Patent expiry losses were expected, and analysts have been positive about BMS’s pipeline and newer drugs, as a way to fill the gap. Yervoy, a melanoma drug approved by FDA in March of 2011, had a strong launch with sales at $316 million for the first six months of 2012. Tim Anderson, senior analyst at Sanford C. Bernstein, predicts that Sprycel, a leukemia drug, and Yervoy will both be blockbusters by the end of 2013 and the end of 2014, respectively. Two early stage monoclonal antibodies aimed at boosting the immune system to fight cancer have generated some excitement in the investment community, too. But other pipeline drugs destined for big success have met with setbacks this summer.

Eliquis, a heart drug for the prevention of stroke and embolism in development with Pfizer has been called a potential blockbuster by just about everyone who makes predictions about blockbuster drugs. It will need to be approved first, of course, and FDA hesitated in June, saying it needed more data. BMS announced a safety problem on August 1 with its nucleotide polymerase inhibitor (BMS-986094), an oral hepatitis C candidate brought in through the $2.5 billion acquisition of Inhibitex last January. The company suspended dosing on BMS-986094 after one patient suffered from heart failure. “With the new hepatitis C news, [BMS] shares may lose some of their luster,” wrote Anderson in a note to investors.
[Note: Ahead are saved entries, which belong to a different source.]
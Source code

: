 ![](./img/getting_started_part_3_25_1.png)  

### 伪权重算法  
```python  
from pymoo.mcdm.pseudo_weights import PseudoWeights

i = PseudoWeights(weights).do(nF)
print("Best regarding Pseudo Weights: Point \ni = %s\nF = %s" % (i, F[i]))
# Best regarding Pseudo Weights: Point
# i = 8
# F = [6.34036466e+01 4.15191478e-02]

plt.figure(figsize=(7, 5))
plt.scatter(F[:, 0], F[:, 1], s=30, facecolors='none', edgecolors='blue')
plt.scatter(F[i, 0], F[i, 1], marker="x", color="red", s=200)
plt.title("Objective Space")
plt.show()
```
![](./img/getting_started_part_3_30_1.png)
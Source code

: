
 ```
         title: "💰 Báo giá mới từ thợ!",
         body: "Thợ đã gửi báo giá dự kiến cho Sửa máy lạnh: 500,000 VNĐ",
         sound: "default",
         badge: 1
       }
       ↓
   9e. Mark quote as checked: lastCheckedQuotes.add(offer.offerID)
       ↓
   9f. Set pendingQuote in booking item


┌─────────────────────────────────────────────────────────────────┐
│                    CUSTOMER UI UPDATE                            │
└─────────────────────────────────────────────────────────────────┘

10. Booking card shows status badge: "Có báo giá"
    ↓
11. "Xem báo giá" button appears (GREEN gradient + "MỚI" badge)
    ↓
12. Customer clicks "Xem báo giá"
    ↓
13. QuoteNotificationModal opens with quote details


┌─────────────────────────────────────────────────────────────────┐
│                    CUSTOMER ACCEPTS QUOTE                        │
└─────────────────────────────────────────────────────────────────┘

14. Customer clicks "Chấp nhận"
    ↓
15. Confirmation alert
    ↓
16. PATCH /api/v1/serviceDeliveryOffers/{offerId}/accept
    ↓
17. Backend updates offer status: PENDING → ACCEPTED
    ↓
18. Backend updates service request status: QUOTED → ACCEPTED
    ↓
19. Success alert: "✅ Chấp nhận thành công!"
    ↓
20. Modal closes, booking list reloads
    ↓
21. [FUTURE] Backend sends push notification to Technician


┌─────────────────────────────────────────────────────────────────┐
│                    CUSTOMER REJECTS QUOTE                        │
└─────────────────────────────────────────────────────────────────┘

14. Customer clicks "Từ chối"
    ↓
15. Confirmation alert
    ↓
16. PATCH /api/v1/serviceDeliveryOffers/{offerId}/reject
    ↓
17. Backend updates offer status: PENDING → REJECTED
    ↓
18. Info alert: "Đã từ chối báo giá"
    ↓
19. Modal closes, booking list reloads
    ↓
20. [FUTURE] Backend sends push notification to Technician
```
Regulators raised other fusses and hollers this summer. In an Untitled Letter dated June 29, the Office of Prescription Drug Promotion (OPDP) took issue with a sales aid for the breast cancer drug Ixempra. The problem, according to OPDP – and this speaks to the critical importance of endpoint selection and clinical trial design in cancer drugs – was that BMS made claims based on “stable disease” and “progressive disease.” The clinical studies, however, tested for progression-free survival as a primary endpoint in combination therapy, and overall response rate in monotherapy. “We note that stable disease, stable disease [greater than or equal to] six months, and progressive disease were not pre-specified endpoints in the pivotal studies for Ixempra’s monotherapy and combination therapy indications,” scolds OPDP in the letter.

Finally, Robert Ramnarine, most recently assistant treasurer for capital markets at BMS, was arrested for insider trading on August 2. Ramnarine allegedly made illegal trades based on information concerning three BMS acquisition targets, according to an FBI statement.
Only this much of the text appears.